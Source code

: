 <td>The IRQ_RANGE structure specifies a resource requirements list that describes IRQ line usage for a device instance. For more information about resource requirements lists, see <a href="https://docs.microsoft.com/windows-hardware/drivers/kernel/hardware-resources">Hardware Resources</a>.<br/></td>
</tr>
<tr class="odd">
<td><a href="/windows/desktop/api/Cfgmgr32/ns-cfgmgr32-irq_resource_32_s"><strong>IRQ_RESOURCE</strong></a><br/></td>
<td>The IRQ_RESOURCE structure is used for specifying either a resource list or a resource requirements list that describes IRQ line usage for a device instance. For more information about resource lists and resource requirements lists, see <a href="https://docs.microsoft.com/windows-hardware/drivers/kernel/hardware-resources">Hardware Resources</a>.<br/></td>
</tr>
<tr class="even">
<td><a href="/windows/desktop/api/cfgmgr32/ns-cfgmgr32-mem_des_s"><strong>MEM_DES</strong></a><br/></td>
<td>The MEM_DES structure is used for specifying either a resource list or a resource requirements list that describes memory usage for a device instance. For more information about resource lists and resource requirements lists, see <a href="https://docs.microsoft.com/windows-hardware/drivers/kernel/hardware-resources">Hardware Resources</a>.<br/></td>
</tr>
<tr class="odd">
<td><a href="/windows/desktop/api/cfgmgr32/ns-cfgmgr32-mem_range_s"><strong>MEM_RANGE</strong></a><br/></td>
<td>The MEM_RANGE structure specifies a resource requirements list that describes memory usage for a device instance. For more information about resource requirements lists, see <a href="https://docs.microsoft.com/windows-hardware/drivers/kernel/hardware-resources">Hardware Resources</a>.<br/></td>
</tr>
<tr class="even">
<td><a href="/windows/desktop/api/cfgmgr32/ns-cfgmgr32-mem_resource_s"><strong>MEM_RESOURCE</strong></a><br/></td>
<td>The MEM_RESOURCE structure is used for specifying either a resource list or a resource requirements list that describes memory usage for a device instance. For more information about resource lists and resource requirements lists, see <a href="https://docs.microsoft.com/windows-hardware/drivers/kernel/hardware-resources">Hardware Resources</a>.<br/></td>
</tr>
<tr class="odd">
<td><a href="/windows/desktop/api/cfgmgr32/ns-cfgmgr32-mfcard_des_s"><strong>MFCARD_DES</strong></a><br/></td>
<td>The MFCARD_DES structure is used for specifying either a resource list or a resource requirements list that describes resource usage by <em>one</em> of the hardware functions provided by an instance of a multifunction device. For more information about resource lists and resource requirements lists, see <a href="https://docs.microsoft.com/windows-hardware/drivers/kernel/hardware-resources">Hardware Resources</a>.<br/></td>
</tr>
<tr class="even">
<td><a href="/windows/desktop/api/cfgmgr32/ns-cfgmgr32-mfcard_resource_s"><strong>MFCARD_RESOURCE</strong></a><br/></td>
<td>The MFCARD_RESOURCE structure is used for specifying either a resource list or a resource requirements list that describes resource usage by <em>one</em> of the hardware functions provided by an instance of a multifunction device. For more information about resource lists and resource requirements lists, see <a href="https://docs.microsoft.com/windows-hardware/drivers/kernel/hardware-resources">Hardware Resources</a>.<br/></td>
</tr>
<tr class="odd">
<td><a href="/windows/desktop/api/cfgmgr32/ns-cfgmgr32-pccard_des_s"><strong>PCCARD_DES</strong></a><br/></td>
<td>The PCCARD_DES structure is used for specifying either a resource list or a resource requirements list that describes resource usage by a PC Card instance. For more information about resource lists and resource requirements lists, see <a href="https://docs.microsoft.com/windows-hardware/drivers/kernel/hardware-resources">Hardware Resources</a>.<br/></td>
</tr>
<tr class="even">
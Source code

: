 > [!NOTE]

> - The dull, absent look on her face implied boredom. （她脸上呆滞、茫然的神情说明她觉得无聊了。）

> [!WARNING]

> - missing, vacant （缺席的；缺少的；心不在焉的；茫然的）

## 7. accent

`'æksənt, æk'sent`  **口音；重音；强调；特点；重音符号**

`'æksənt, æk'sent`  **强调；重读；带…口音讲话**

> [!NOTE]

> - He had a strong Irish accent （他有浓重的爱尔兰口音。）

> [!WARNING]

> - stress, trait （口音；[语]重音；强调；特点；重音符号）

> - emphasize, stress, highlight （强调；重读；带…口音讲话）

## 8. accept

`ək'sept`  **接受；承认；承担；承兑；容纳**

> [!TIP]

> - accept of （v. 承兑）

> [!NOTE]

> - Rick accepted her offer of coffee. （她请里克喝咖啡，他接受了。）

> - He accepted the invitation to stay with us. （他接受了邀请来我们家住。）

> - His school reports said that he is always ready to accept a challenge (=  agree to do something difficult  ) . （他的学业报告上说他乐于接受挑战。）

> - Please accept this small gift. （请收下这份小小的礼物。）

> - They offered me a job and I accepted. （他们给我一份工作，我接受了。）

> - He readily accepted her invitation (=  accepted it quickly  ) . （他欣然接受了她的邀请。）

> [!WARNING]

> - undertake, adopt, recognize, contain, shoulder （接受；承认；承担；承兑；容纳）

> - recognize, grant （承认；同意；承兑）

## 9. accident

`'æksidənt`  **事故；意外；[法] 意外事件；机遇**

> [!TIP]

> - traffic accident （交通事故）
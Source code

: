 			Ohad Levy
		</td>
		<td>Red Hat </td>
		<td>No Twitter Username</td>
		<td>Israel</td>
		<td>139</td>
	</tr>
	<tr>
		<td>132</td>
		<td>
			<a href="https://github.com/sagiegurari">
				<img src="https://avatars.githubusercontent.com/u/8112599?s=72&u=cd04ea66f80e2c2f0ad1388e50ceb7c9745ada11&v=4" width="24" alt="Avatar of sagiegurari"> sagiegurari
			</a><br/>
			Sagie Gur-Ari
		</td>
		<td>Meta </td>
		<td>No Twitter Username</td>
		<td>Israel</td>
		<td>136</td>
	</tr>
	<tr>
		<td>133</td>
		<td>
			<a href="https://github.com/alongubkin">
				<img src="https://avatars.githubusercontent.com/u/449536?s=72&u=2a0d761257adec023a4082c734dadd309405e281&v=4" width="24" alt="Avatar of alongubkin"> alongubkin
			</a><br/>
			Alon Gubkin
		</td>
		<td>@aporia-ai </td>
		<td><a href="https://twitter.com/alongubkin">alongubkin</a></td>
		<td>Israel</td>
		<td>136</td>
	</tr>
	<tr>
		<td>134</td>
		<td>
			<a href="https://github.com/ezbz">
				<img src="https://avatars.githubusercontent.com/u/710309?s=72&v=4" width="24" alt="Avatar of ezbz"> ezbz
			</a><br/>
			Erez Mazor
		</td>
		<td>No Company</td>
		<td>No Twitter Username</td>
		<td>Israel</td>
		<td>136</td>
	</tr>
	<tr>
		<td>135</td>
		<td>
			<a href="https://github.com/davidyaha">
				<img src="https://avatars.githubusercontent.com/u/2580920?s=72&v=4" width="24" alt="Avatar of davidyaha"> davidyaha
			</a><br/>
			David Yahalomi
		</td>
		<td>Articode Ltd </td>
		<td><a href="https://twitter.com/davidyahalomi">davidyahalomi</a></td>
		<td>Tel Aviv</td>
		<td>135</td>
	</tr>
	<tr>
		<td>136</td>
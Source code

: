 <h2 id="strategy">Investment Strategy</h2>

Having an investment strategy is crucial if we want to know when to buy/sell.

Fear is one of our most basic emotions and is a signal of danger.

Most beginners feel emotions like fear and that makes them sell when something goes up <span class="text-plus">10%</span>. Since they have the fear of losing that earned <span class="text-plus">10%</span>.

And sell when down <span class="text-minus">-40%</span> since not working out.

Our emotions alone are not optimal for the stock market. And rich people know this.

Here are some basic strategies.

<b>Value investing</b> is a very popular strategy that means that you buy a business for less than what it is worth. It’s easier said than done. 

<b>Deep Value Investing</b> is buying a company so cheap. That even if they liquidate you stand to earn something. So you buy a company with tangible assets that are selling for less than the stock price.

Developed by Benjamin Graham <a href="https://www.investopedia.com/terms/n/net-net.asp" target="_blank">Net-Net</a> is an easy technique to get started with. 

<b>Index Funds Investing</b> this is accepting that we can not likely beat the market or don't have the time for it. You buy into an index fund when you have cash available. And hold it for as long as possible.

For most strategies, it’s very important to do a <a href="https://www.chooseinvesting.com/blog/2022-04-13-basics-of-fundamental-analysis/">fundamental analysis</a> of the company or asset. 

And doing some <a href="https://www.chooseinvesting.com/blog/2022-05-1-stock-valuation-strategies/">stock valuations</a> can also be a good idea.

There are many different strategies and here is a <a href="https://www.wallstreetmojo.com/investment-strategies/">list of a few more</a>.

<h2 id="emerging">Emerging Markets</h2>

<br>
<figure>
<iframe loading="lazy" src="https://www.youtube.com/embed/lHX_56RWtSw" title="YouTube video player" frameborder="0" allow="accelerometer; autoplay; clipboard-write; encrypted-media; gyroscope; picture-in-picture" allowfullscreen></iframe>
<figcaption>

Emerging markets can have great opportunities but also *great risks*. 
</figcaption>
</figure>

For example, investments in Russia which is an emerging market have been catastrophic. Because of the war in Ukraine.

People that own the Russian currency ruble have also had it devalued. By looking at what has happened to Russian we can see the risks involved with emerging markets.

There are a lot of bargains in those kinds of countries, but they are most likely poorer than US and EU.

TO DO: Go through the entries above and count the lines containing the string "Avatar". Give only that number.

RESPONSE AREA: 4